Zuckerberg has been left chasing after visions of the metaverse, an avatar-filled online world supported by virtual and augmented reality technology. "Facebook is being forced to build something that we have no visibility into until it bears fruit 10 years into the future," said Greenfield.
Facebook had previously seen off challenges to its hegemony in social networking by being acquisitive, such as snapping up photo-sharing app Instagram and messaging platform WhatsApp. Meanwhile, its advertising business has been largely untroubled by rivals such as Twitter and Reddit, which have not had the same access to detailed user data.
But Apple's changes to the iOS software that powers iPhones are having a devastating impact on Meta's model. That is in stark contrast to an unexpected surge in advertising at Google, which sent shares in parent Alphabet up by almost 8 per cent on Thursday.
Google executives said they were seeing strong demand from advertisers across the board, particularly from retailers, and that consumer activity had been strong.
Some analysts suggested after Google's earnings that it was indirectly benefiting from the same Apple privacy changes that have hurt Facebook. Its search advertising — the main source of its recent outperformance — is less dependent on personal data collected on Apple's devices, leading some to conclude that advertisers have directed more of their budgets to Google and away from companies such as Meta.
Thursday's results have also crystallised long-held suspicions that Meta is losing out against rivals in the war for attention, having lurched from crisis to crisis over privacy and moderation during the past decade.

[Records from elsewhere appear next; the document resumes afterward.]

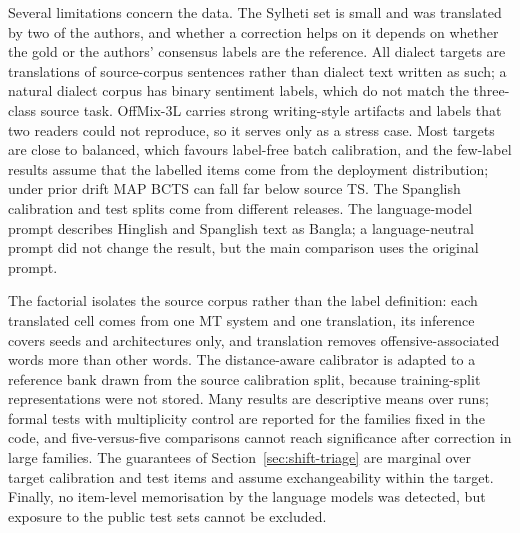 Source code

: Several limitations concern the data. The Sylheti set is small and was translated by two of the authors, and whether a
correction helps on it depends on whether the gold or the authors' consensus labels are the reference. All dialect targets are translations of source-corpus sentences rather than
dialect text written as such; a natural dialect corpus \citep{jawad2025benchmarking} has binary sentiment labels,
which do not match the three-class source task. OffMix-3L
carries strong writing-style artifacts and labels that two readers could not reproduce, so it serves only as a stress
case. Most targets are close to balanced, which favours label-free batch calibration, and the few-label results assume
that the labelled items come from the deployment distribution; under prior drift MAP BCTS can fall far below source TS.
The Spanglish calibration and test splits come from different releases. The language-model prompt describes Hinglish
and Spanglish text as Bangla; a language-neutral prompt did not change the result, but the main comparison uses the
original prompt.

The factorial isolates the source corpus rather than the label definition: each translated cell comes from one MT
system and one translation, its inference covers seeds and architectures only, and translation removes
offensive-associated words more than other words. The distance-aware calibrator is adapted to a reference bank drawn
from the source calibration split, because training-split representations were not stored. Many results are
descriptive means over runs; formal tests with multiplicity control are reported for the families fixed in the code,
and five-versus-five comparisons cannot reach significance after correction in large families. The guarantees of
Section~\ref{sec:shift-triage} are marginal over target calibration and test items and assume exchangeability within
the target. Finally, no item-level memorisation by the language models was detected, but exposure to the public test
sets cannot be excluded.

Internal Meta documents disclosed by former Facebook employee Frances Haugen to regulators late last year revealed much fretting within the company over its growth problems.
A Forrester survey found that weekly usage of TikTok surpassed Instagram among 12- to 17-year-olds in the United States in 2021. "Such is the nature of social media," said Andrew Lipsman, an analyst at Insider Intelligence. "There's a 'cool factor' that drives network effects."

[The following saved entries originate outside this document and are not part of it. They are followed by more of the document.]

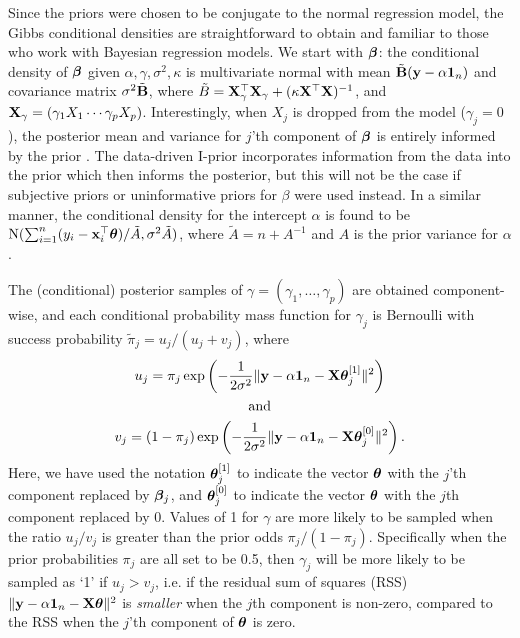 \documentclass[a4paper,showframe,11pt]{report}
\begin{document}
Since the priors were chosen to be conjugate to the normal regression model, the Gibbs conditional densities are straightforward to obtain and familiar to those who work with Bayesian regression models.
We start with ${\bm\beta}$: the conditional density of ${\bm\beta}$ given $\alpha,\gamma,\sigma^2,\kappa$ is multivariate normal with mean $\tilde {{\mathbf B}}({\mathbf y}-\alpha{\mathbf 1}_n)$ and covariance matrix $\sigma^2\tilde {{\mathbf B}}$, where $\tilde B = {\mathbf X}_\gamma^\top {\mathbf X}_\gamma + (\kappa \mathbf X^\top \mathbf X)^{-1}$, and ${\mathbf X}_\gamma = (\gamma_1X_1 \cdots \gamma_pX_p)$.
Interestingly, when $X_j$ is dropped from the model ($\gamma_j=0$), the posterior mean and variance for $j$'th component of ${\bm\beta}$ is entirely informed by the prior \citep{Kuo1998}.
The data-driven I-prior incorporates information from the data into the prior which then informs the posterior, but this will not be the case if subjective priors or uninformative priors for $\beta$ were used instead.
In a similar manner, the conditional density for the intercept $\alpha$ is found to be $\operatorname{N}(\sum_{i=1}^n(y_i - {\mathbf x}_i^\top{\bm\theta}) / \tilde A,\sigma^2\tilde A)$, where $\tilde A = n + A^{-1}$ and $A$ is the prior variance for $\alpha$.

The (conditional) posterior samples of $\gamma=(\gamma_1,\dots,\gamma_p)$ are obtained component-wise, and each conditional probability mass function for $\gamma_j$ is Bernoulli  with success probability $\tilde \pi_j = u_j / (u_j + v_j)$, where
\begin{align*}
  \begin{gathered}
    u_j = \pi_j \exp\left( - \frac{1}{2\sigma^2} \Vert {\mathbf y} - \alpha {\mathbf 1}_n - {\mathbf X}{\bm\theta}_j^{[1]} \Vert^2 \right) \\
    \text{and} \\
    v_j = (1-\pi_j) \exp\left( - \frac{1}{2\sigma^2} \Vert {\mathbf y} - \alpha {\mathbf 1}_n - {\mathbf X}{\bm\theta}_j^{[0]} \Vert^2 \right).
  \end{gathered}
\end{align*}
Here, we have used the notation ${\bm\theta}_j^{[1]}$ to indicate the vector ${\bm\theta}$ with the $j$'th component replaced by ${\bm\beta}_j$, and ${\bm\theta}_j^{[0]}$ to indicate the vector ${\bm\theta}$ with the $j$th component replaced by 0.
Values of 1 for $\gamma$ are more likely to be sampled when the ratio $u_j / v_j$ is greater than the prior odds $\pi_j/(1-\pi_j)$.
Specifically when the prior probabilities $\pi_j$ are all set to be 0.5, then $\gamma_j$ will be more likely to be sampled as `1' if $u_j > v_j$, i.e. if the residual sum of squares (RSS) $\Vert {\mathbf y} - \alpha{\mathbf 1}_n - {\mathbf X}{\bm\theta} \Vert^2$ is \emph{smaller} when the $j$th component is non-zero, compared to the RSS when the $j$'th component of ${\bm\theta}$ is zero.
\end{document}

Meta is attempting to clone TikTok with its own short-form video feature Reels. Zuckerberg announced last year that the company would be "retooling ... to make serving young adults the north star" by making Reels a more central part of Facebook's product experience.

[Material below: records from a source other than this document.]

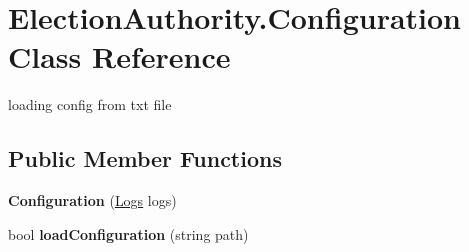 \hypertarget{class_election_authority_1_1_configuration}{}\section{Election\+Authority.\+Configuration Class Reference}
\label{class_election_authority_1_1_configuration}


loading config from txt file  


\subsection*{Public Member Functions}
\begin{DoxyCompactItemize}
\item 
\hypertarget{class_election_authority_1_1_configuration_a6fbd2e89ab14280ab3a676cca7477cfd}{}{\bfseries Configuration} (\hyperlink{class_election_authority_1_1_logs}{Logs} logs)\label{class_election_authority_1_1_configuration_a6fbd2e89ab14280ab3a676cca7477cfd}

\item 
\hypertarget{class_election_authority_1_1_configuration_a97aa848259fc5132ec80672c90951815}{}bool {\bfseries load\+Configuration} (string path)\label{class_election_authority_1_1_configuration_a97aa848259fc5132ec80672c90951815}

\end{DoxyCompactItemize}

The shift is forcing Meta to switch to a less profitable business model, where advertising placed in the video feed brings in less money than ads placed in a news feed or in its ephemeral Stories feature.
Zuckerberg said: "While video has historically been slower to monetise, we believe that over time short-form video is going to monetise more like Feed or Stories than like Watch," a reference to Facebook's long-form video feature, which has so far been a flop.
In the longer term, Zuckerberg is prioritising his metaverse plans over the legacy business. He warned in the last quarter that the investment was "not going to be profitable for us any time in the near future" but added that he believed the metaverse would be the successor to the mobile internet and would one day generate billions of dollars in digital commerce daily.
For the first time in its earnings, Meta broke out its Facebook Reality Labs unit, which accounts for its virtual and augmented reality products as well as its metaverse effort. This showed that it brought in $2.3b in revenues in 2021 after a bump in sales of its Oculus VR headset. It is far from profitable, posting a full-year operating loss of $10.2b.
"Investors will look at these numbers closely as a first indicator of how far off the metaverse is from being a profitable reality," said Tom Johnson, global chief digital officer at Mindshare Worldwide.
"Google found it hard to grow a new business, social media, to diversify its revenue and it is still reliant on search dollars. Everyone will be looking for signs that Meta can crack the challenge with the metaverse."